===== MATERIAL FOR THIS EXERCISE =====

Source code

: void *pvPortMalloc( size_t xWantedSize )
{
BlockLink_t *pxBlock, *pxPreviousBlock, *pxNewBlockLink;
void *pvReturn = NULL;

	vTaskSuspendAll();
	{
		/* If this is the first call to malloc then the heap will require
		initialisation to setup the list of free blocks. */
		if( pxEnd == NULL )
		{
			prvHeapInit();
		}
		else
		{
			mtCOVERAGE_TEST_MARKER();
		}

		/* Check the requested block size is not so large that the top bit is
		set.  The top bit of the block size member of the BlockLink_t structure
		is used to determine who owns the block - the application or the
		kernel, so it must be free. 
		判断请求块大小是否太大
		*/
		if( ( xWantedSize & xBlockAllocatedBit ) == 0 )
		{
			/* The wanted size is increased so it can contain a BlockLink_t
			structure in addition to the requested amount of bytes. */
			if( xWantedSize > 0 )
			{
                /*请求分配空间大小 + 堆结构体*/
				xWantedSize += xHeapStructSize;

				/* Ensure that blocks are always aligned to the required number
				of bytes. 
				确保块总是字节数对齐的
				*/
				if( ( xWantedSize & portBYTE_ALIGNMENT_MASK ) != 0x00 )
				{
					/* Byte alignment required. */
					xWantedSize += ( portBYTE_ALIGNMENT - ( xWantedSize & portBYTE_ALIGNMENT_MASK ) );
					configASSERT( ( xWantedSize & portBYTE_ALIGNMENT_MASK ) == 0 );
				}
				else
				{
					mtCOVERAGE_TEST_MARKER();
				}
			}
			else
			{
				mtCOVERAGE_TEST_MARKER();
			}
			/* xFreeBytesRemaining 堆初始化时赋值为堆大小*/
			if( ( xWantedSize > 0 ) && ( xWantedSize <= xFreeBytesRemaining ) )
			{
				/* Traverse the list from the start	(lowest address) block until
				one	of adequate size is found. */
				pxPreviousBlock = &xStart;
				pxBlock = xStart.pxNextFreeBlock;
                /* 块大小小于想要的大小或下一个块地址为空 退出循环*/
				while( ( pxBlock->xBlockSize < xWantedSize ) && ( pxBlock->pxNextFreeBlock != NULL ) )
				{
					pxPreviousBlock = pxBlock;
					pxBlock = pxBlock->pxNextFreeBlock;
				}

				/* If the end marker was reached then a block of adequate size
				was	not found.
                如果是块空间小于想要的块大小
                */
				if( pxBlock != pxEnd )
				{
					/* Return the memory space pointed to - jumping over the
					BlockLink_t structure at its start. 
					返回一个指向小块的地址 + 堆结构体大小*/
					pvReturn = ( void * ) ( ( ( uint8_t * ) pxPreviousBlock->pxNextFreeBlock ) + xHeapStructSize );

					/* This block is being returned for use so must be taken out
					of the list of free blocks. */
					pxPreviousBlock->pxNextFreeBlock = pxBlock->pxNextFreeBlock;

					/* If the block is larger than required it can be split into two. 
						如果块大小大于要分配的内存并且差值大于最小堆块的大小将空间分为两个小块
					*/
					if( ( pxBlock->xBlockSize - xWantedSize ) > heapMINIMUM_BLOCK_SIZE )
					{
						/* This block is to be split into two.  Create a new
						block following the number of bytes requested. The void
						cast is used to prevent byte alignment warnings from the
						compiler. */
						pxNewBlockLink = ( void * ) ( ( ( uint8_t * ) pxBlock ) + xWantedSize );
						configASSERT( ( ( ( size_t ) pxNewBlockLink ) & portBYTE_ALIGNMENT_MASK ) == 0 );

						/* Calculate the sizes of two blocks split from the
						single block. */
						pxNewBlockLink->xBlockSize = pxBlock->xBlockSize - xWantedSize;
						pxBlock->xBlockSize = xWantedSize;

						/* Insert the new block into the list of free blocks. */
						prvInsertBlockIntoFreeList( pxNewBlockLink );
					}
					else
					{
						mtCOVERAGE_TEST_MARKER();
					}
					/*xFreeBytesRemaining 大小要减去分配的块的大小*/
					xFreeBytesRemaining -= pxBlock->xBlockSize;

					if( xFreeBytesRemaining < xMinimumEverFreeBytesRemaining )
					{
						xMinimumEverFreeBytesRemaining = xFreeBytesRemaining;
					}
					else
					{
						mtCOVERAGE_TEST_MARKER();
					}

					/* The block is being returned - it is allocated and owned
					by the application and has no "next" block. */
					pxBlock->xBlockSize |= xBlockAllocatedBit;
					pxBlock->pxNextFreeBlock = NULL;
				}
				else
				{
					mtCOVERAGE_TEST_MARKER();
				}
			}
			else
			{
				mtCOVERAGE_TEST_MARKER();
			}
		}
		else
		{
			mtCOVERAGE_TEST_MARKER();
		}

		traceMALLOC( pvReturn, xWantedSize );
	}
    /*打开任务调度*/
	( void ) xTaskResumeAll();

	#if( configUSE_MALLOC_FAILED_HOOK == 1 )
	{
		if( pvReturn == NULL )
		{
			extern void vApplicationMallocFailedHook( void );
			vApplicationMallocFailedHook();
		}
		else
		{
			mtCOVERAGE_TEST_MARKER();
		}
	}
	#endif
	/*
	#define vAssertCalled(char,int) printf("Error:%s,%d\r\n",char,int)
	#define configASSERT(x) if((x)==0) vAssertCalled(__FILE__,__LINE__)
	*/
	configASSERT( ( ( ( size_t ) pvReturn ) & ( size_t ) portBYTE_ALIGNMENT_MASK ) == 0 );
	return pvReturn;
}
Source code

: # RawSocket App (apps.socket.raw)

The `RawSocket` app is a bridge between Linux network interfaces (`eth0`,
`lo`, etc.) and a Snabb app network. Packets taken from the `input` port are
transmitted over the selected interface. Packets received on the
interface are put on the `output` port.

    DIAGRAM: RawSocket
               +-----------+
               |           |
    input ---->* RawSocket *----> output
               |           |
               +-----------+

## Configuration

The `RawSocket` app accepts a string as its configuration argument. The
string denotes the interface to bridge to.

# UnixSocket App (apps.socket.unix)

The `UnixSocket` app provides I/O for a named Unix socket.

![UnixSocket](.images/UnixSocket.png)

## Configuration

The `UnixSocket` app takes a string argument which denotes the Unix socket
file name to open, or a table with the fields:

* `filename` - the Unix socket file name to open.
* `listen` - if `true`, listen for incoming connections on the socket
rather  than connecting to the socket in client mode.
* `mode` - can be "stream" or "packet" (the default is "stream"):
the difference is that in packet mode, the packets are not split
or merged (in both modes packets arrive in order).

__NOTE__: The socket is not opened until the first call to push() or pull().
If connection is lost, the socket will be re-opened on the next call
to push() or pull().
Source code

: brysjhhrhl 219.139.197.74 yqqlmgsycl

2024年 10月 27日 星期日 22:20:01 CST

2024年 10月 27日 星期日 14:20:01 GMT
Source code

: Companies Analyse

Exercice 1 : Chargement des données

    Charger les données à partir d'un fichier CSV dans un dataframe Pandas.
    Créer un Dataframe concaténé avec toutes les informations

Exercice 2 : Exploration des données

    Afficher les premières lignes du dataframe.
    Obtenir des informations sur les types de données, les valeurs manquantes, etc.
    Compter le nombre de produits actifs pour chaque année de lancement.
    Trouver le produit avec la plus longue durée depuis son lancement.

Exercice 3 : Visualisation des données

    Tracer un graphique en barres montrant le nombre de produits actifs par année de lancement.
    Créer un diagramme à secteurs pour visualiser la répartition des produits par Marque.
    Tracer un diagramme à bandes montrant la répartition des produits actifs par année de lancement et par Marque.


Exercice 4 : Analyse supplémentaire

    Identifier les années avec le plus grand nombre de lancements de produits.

=====

TASK DETAILS >> Copy out each entry above with no deviation.

RESULT OF THIS EXERCISE >>
Source code

: void *pvPortMalloc( size_t xWantedSize )
{
BlockLink_t *pxBlock, *pxPreviousBlock, *pxNewBlockLink;
void *pvReturn = NULL;

	vTaskSuspendAll();
	{
		/* If this is the first call to malloc then the heap will require
		initialisation to setup the list of free blocks. */
		if( pxEnd == NULL )
		{
			prvHeapInit();
		}
		else
		{
			mtCOVERAGE_TEST_MARKER();
		}

		/* Check the requested block size is not so large that the top bit is
		set.  The top bit of the block size member of the BlockLink_t structure
		is used to determine who owns the block - the application or the
		kernel, so it must be free. 
		判断请求块大小是否太大
		*/
		if( ( xWantedSize & xBlockAllocatedBit ) == 0 )
		{
			/* The wanted size is increased so it can contain a BlockLink_t
			structure in addition to the requested amount of bytes. */
			if( xWantedSize > 0 )
			{
                /*请求分配空间大小 + 堆结构体*/
				xWantedSize += xHeapStructSize;

				/* Ensure that blocks are always aligned to the required number
				of bytes. 
				确保块总是字节数对齐的
				*/
				if( ( xWantedSize & portBYTE_ALIGNMENT_MASK ) != 0x00 )
				{
					/* Byte alignment required. */
					xWantedSize += ( portBYTE_ALIGNMENT - ( xWantedSize & portBYTE_ALIGNMENT_MASK ) );
					configASSERT( ( xWantedSize & portBYTE_ALIGNMENT_MASK ) == 0 );
				}
				else
				{
					mtCOVERAGE_TEST_MARKER();
				}
			}
			else
			{
				mtCOVERAGE_TEST_MARKER();
			}
			/* xFreeBytesRemaining 堆初始化时赋值为堆大小*/
			if( ( xWantedSize > 0 ) && ( xWantedSize <= xFreeBytesRemaining ) )
			{
				/* Traverse the list from the start	(lowest address) block until
				one	of adequate size is found. */
				pxPreviousBlock = &xStart;
				pxBlock = xStart.pxNextFreeBlock;
                /* 块大小小于想要的大小或下一个块地址为空 退出循环*/
				while( ( pxBlock->xBlockSize < xWantedSize ) && ( pxBlock->pxNextFreeBlock != NULL ) )
				{
					pxPreviousBlock = pxBlock;
					pxBlock = pxBlock->pxNextFreeBlock;
				}

				/* If the end marker was reached then a block of adequate size
				was	not found.
                如果是块空间小于想要的块大小
                */
				if( pxBlock != pxEnd )
				{
					/* Return the memory space pointed to - jumping over the
					BlockLink_t structure at its start. 
					返回一个指向小块的地址 + 堆结构体大小*/
					pvReturn = ( void * ) ( ( ( uint8_t * ) pxPreviousBlock->pxNextFreeBlock ) + xHeapStructSize );

					/* This block is being returned for use so must be taken out
					of the list of free blocks. */
					pxPreviousBlock->pxNextFreeBlock = pxBlock->pxNextFreeBlock;

					/* If the block is larger than required it can be split into two. 
						如果块大小大于要分配的内存并且差值大于最小堆块的大小将空间分为两个小块
					*/
					if( ( pxBlock->xBlockSize - xWantedSize ) > heapMINIMUM_BLOCK_SIZE )
					{
						/* This block is to be split into two.  Create a new
						block following the number of bytes requested. The void
						cast is used to prevent byte alignment warnings from the
						compiler. */
						pxNewBlockLink = ( void * ) ( ( ( uint8_t * ) pxBlock ) + xWantedSize );
						configASSERT( ( ( ( size_t ) pxNewBlockLink ) & portBYTE_ALIGNMENT_MASK ) == 0 );

						/* Calculate the sizes of two blocks split from the
						single block. */
						pxNewBlockLink->xBlockSize = pxBlock->xBlockSize - xWantedSize;
						pxBlock->xBlockSize = xWantedSize;

						/* Insert the new block into the list of free blocks. */
						prvInsertBlockIntoFreeList( pxNewBlockLink );
					}
					else
					{
						mtCOVERAGE_TEST_MARKER();
					}
					/*xFreeBytesRemaining 大小要减去分配的块的大小*/
					xFreeBytesRemaining -= pxBlock->xBlockSize;

					if( xFreeBytesRemaining < xMinimumEverFreeBytesRemaining )
					{
						xMinimumEverFreeBytesRemaining = xFreeBytesRemaining;
					}
					else
					{
						mtCOVERAGE_TEST_MARKER();
					}

					/* The block is being returned - it is allocated and owned
					by the application and has no "next" block. */
					pxBlock->xBlockSize |= xBlockAllocatedBit;
					pxBlock->pxNextFreeBlock = NULL;
				}
				else
				{
					mtCOVERAGE_TEST_MARKER();
				}
			}
			else
			{
				mtCOVERAGE_TEST_MARKER();
			}
		}
		else
		{
			mtCOVERAGE_TEST_MARKER();
		}

		traceMALLOC( pvReturn, xWantedSize );
	}
    /*打开任务调度*/
	( void ) xTaskResumeAll();

	#if( configUSE_MALLOC_FAILED_HOOK == 1 )
	{
		if( pvReturn == NULL )
		{
			extern void vApplicationMallocFailedHook( void );
			vApplicationMallocFailedHook();
		}
		else
		{
			mtCOVERAGE_TEST_MARKER();
		}
	}
	#endif
	/*
	#define vAssertCalled(char,int) printf("Error:%s,%d\r\n",char,int)
	#define configASSERT(x) if((x)==0) vAssertCalled(__FILE__,__LINE__)
	*/
	configASSERT( ( ( ( size_t ) pvReturn ) & ( size_t ) portBYTE_ALIGNMENT_MASK ) == 0 );
	return pvReturn;
}
Source code

: # RawSocket App (apps.socket.raw)

The `RawSocket` app is a bridge between Linux network interfaces (`eth0`,
`lo`, etc.) and a Snabb app network. Packets taken from the `input` port are
transmitted over the selected interface. Packets received on the
interface are put on the `output` port.

    DIAGRAM: RawSocket
               +-----------+
               |           |
    input ---->* RawSocket *----> output
               |           |
               +-----------+

## Configuration

The `RawSocket` app accepts a string as its configuration argument. The
string denotes the interface to bridge to.

# UnixSocket App (apps.socket.unix)

The `UnixSocket` app provides I/O for a named Unix socket.

![UnixSocket](.images/UnixSocket.png)

## Configuration

The `UnixSocket` app takes a string argument which denotes the Unix socket
file name to open, or a table with the fields:

* `filename` - the Unix socket file name to open.
* `listen` - if `true`, listen for incoming connections on the socket
rather  than connecting to the socket in client mode.
* `mode` - can be "stream" or "packet" (the default is "stream"):
the difference is that in packet mode, the packets are not split
or merged (in both modes packets arrive in order).

__NOTE__: The socket is not opened until the first call to push() or pull().
If connection is lost, the socket will be re-opened on the next call
to push() or pull().
Source code

: brysjhhrhl 219.139.197.74 yqqlmgsycl

2024年 10月 27日 星期日 22:20:01 CST

2024年 10月 27日 星期日 14:20:01 GMT
Source code

: Companies Analyse

Exercice 1 : Chargement des données

    Charger les données à partir d'un fichier CSV dans un dataframe Pandas.
    Créer un Dataframe concaténé avec toutes les informations

Exercice 2 : Exploration des données

    Afficher les premières lignes du dataframe.
    Obtenir des informations sur les types de données, les valeurs manquantes, etc.
    Compter le nombre de produits actifs pour chaque année de lancement.
    Trouver le produit avec la plus longue durée depuis son lancement.

Exercice 3 : Visualisation des données

    Tracer un graphique en barres montrant le nombre de produits actifs par année de lancement.
    Créer un diagramme à secteurs pour visualiser la répartition des produits par Marque.
    Tracer un diagramme à bandes montrant la répartition des produits actifs par année de lancement et par Marque.


Exercice 4 : Analyse supplémentaire

    Identifier les années avec le plus grand nombre de lancements de produits.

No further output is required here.